- Task item: Could you please reproduce all the records below exactly, leaving out the images?

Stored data
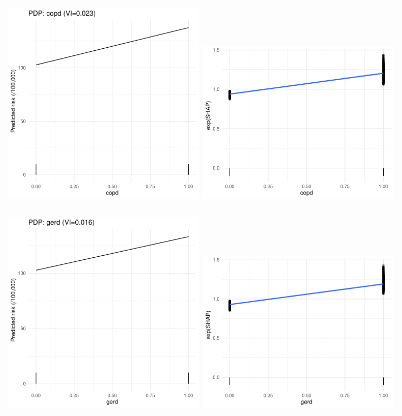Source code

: \documentclass[12pt]{article}
\begin{document}
\begin{figure}[h]
\centering
\includegraphics[width=0.45\textwidth]{figures/pdp_new/copd.pdf}
\includegraphics[width=0.45\textwidth]{figures/shap_new/copd.pdf}
\end{figure}
\begin{figure}[h]
\centering
\includegraphics[width=0.45\textwidth]{figures/pdp_new/gerd.pdf}
\includegraphics[width=0.45\textwidth]{figures/shap_new/gerd.pdf}
\end{figure}
\end{document}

- Solved problem:
Source code

: \documentclass[12pt]{article}
\begin{document}
\begin{figure}[h]
\centering
\includegraphics[width=0.45\textwidth]{figures/pdp_new/copd.pdf}
\includegraphics[width=0.45\textwidth]{figures/shap_new/copd.pdf}
\end{figure}
\begin{figure}[h]
\centering
\includegraphics[width=0.45\textwidth]{figures/pdp_new/gerd.pdf}
\includegraphics[width=0.45\textwidth]{figures/shap_new/gerd.pdf}
\end{figure}
\end{document}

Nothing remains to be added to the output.